### What the exercise asks:
Nothing outside the lines below from the one containing "Вывод: false" through the one containing "# Checking instance metrics" is to be printed; print those exactly, ends included, and drop the pictures.

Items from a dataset
BEGIN

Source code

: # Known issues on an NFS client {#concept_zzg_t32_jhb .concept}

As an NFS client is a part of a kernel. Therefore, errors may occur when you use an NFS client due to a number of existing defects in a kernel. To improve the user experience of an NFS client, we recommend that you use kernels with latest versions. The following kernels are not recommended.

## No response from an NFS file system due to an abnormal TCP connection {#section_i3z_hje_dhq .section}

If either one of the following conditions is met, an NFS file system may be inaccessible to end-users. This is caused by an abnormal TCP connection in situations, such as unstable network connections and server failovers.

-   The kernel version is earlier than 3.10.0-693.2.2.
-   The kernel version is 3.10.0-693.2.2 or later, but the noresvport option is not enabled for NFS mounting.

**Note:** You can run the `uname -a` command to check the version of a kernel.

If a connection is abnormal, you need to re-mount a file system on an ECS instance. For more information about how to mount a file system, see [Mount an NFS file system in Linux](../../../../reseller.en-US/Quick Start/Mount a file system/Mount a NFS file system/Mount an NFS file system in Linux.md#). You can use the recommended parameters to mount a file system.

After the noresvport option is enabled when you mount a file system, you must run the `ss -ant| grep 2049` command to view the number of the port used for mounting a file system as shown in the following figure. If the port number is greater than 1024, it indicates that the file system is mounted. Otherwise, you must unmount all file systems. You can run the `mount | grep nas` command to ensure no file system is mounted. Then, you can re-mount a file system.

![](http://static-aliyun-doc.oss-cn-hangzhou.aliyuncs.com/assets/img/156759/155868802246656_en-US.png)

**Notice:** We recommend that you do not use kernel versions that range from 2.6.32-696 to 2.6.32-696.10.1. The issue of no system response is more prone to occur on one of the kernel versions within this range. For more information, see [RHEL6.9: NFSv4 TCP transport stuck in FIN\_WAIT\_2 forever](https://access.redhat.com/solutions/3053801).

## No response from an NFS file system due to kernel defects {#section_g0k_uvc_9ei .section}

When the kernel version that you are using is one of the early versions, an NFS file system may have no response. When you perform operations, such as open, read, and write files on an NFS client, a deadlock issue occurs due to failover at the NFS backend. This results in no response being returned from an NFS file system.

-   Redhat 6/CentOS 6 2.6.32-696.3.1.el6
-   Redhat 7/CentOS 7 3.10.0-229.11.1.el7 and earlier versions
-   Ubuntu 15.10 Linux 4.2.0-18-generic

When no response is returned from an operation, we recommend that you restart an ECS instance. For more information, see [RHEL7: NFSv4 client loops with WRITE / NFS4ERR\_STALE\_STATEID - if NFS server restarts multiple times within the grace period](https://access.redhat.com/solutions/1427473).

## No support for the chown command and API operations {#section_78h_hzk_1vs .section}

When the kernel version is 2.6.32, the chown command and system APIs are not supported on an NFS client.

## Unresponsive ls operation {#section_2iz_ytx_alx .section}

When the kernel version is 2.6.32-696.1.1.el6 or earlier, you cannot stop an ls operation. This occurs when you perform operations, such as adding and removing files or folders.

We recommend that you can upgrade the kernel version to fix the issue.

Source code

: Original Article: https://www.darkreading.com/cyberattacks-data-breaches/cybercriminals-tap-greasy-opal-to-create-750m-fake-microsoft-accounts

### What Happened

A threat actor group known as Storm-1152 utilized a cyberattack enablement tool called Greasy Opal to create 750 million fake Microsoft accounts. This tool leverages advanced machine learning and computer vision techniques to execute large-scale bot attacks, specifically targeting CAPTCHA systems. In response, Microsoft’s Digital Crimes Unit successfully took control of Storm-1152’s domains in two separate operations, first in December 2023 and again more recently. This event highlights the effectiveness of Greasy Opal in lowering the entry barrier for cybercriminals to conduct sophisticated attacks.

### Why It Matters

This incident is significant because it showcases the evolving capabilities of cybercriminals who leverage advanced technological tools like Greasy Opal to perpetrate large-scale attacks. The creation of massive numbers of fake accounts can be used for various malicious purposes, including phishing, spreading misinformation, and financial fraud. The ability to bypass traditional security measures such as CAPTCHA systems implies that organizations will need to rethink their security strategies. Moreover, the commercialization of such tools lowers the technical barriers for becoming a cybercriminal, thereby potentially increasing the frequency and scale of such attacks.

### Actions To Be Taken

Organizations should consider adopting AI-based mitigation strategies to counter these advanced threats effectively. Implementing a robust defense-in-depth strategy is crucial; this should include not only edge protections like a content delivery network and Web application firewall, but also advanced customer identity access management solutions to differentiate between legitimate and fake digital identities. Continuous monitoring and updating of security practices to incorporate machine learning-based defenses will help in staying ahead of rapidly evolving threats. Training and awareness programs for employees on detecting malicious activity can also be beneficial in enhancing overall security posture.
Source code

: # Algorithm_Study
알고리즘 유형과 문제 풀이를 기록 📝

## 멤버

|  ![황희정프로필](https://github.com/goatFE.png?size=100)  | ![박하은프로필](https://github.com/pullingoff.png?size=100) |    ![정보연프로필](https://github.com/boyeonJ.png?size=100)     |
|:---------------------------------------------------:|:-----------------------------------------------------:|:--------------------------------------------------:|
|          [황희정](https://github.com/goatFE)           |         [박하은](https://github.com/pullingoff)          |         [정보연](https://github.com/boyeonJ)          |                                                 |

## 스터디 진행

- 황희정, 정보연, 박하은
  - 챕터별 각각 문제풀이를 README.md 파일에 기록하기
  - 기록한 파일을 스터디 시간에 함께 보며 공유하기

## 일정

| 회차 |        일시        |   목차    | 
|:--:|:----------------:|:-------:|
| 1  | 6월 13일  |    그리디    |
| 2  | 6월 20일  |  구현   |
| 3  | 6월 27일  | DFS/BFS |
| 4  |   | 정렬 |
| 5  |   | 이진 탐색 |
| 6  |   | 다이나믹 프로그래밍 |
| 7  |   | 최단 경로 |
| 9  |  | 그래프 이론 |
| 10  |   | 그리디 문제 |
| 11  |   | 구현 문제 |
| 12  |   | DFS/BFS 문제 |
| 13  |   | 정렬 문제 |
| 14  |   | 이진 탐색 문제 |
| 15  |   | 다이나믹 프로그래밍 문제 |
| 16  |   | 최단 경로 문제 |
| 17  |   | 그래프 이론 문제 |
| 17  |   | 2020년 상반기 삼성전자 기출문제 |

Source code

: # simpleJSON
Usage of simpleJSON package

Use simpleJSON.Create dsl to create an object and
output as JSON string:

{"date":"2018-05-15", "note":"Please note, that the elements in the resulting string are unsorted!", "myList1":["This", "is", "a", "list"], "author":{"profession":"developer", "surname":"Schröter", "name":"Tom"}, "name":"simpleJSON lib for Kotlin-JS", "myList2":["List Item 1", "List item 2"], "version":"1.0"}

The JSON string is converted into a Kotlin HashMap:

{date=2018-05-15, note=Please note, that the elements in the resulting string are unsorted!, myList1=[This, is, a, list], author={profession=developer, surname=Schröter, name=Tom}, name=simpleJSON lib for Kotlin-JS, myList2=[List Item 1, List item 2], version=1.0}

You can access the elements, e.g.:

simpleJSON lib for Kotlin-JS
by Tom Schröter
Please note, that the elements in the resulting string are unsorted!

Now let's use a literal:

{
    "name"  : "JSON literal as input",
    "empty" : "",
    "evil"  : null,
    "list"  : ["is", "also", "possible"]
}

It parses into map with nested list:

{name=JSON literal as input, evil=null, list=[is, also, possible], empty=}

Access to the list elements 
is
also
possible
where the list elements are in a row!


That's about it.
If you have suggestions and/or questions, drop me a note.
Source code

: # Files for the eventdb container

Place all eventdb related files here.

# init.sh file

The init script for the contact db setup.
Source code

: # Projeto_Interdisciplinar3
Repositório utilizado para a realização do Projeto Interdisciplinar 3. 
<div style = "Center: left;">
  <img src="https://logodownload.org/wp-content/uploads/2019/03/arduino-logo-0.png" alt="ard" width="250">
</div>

END
BEGIN

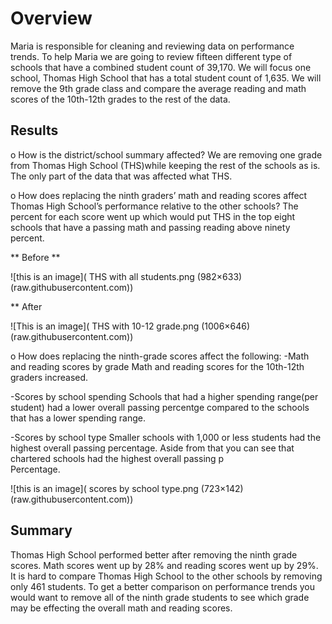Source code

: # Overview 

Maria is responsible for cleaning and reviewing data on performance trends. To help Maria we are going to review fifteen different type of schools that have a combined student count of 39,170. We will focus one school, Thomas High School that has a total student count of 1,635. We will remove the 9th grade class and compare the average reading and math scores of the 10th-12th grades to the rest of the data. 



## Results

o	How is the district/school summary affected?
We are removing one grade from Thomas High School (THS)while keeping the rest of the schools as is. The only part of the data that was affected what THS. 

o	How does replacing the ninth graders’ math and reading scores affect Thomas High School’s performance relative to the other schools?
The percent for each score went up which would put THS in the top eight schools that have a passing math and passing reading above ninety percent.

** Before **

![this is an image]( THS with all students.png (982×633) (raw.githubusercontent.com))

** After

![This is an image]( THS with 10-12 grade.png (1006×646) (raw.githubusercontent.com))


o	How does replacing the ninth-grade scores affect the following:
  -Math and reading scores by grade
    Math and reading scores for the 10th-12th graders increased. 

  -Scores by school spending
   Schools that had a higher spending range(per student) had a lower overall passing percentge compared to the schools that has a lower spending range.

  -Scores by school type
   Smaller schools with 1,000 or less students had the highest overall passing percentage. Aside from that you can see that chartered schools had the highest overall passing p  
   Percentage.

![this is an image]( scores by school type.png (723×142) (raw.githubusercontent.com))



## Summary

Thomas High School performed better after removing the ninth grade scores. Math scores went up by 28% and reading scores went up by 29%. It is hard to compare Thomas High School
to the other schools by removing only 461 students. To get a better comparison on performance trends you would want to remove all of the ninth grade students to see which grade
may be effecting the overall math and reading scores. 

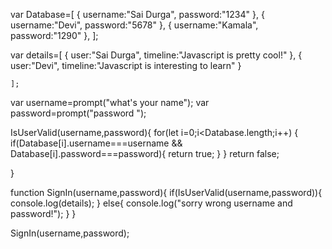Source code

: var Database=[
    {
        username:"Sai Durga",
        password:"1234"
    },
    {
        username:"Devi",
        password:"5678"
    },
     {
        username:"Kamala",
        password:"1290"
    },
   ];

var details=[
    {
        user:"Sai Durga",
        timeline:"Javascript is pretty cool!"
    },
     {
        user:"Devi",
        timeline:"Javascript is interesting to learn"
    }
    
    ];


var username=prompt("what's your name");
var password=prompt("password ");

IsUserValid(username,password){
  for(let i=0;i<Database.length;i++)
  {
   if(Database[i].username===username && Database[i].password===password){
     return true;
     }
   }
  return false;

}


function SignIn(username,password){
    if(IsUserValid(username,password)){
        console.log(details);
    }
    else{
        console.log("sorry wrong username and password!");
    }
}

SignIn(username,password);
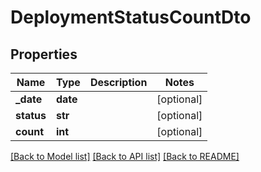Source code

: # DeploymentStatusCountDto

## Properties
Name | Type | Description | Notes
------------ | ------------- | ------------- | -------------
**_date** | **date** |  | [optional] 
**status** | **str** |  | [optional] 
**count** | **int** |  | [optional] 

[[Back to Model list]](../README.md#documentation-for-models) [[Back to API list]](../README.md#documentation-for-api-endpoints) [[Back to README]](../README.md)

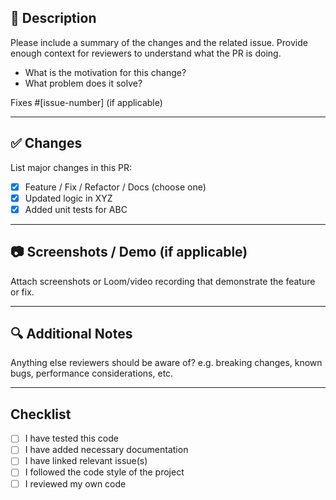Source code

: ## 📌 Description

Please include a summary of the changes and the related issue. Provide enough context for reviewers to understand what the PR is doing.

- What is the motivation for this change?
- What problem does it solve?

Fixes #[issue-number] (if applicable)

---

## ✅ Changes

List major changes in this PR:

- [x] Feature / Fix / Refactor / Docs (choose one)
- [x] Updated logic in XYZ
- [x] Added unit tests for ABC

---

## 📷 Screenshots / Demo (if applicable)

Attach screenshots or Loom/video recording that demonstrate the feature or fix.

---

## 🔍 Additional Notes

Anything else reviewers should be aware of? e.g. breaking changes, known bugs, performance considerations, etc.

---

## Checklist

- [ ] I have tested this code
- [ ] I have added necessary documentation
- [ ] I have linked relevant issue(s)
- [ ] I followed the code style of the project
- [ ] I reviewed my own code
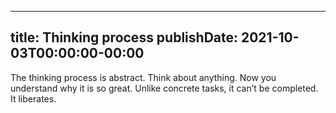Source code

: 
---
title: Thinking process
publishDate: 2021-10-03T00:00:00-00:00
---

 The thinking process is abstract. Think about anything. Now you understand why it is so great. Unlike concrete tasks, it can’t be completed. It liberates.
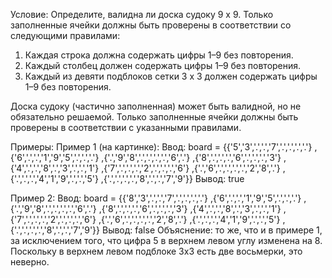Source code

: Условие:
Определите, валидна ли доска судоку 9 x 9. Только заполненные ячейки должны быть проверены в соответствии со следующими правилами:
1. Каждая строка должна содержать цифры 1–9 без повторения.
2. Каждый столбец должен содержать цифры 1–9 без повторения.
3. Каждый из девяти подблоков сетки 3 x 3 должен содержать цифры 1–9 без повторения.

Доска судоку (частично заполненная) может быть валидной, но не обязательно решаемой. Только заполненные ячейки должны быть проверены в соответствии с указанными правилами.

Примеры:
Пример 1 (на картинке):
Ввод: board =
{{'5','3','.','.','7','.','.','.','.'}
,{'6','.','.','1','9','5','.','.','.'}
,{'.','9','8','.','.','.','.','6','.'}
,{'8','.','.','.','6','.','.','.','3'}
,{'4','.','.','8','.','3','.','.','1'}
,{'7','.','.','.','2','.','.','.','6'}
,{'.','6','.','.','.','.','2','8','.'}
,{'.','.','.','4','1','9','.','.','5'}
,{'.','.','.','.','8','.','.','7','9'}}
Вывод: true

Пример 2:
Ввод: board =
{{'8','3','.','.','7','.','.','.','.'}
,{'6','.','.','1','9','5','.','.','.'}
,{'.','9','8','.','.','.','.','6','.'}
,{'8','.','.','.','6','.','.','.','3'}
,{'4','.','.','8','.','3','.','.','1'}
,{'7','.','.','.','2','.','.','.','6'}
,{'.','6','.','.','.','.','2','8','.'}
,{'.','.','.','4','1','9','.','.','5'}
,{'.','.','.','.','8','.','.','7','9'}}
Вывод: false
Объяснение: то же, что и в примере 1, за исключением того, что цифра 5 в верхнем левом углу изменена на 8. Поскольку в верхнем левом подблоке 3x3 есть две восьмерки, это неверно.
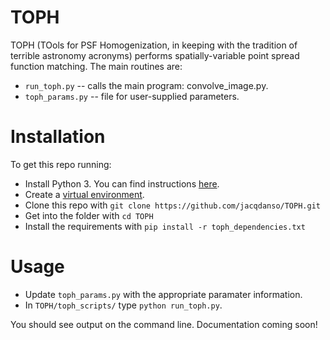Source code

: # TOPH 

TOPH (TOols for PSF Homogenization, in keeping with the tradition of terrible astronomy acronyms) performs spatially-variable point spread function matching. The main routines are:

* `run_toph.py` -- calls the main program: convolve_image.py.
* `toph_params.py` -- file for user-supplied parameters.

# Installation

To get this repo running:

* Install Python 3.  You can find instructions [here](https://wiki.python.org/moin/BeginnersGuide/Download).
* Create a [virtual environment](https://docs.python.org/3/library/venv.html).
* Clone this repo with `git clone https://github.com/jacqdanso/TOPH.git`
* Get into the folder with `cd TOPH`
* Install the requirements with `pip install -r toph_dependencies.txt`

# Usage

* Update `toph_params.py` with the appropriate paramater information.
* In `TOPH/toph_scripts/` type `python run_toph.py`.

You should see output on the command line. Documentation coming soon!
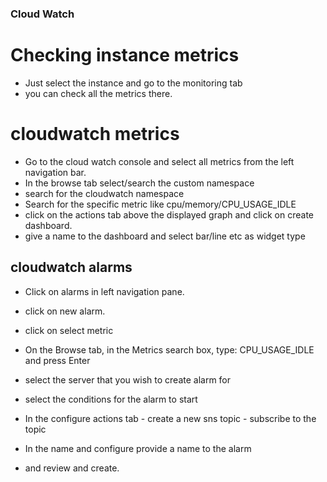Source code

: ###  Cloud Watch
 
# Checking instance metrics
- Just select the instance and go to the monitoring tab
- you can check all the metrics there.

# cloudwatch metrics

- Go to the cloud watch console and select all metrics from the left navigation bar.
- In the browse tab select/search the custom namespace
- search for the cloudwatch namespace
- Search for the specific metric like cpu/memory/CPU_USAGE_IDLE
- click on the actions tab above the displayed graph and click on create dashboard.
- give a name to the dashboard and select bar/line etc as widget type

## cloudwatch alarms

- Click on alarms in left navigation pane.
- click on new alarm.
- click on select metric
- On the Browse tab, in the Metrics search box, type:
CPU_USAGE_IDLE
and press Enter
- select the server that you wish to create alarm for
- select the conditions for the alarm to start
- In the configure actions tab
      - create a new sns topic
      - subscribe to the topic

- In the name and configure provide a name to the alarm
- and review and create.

END

### Solution below:
Вывод: false
Объяснение: то же, что и в примере 1, за исключением того, что цифра 5 в верхнем левом углу изменена на 8. Поскольку в верхнем левом подблоке 3x3 есть две восьмерки, это неверно.
Source code

: # TOPH 

TOPH (TOols for PSF Homogenization, in keeping with the tradition of terrible astronomy acronyms) performs spatially-variable point spread function matching. The main routines are:

* `run_toph.py` -- calls the main program: convolve_image.py.
* `toph_params.py` -- file for user-supplied parameters.

# Installation

To get this repo running:

* Install Python 3.  You can find instructions [here](https://wiki.python.org/moin/BeginnersGuide/Download).
* Create a [virtual environment](https://docs.python.org/3/library/venv.html).
* Clone this repo with `git clone https://github.com/jacqdanso/TOPH.git`
* Get into the folder with `cd TOPH`
* Install the requirements with `pip install -r toph_dependencies.txt`

# Usage

* Update `toph_params.py` with the appropriate paramater information.
* In `TOPH/toph_scripts/` type `python run_toph.py`.

You should see output on the command line. Documentation coming soon!
Source code

: ###  Cloud Watch
 
# Checking instance metrics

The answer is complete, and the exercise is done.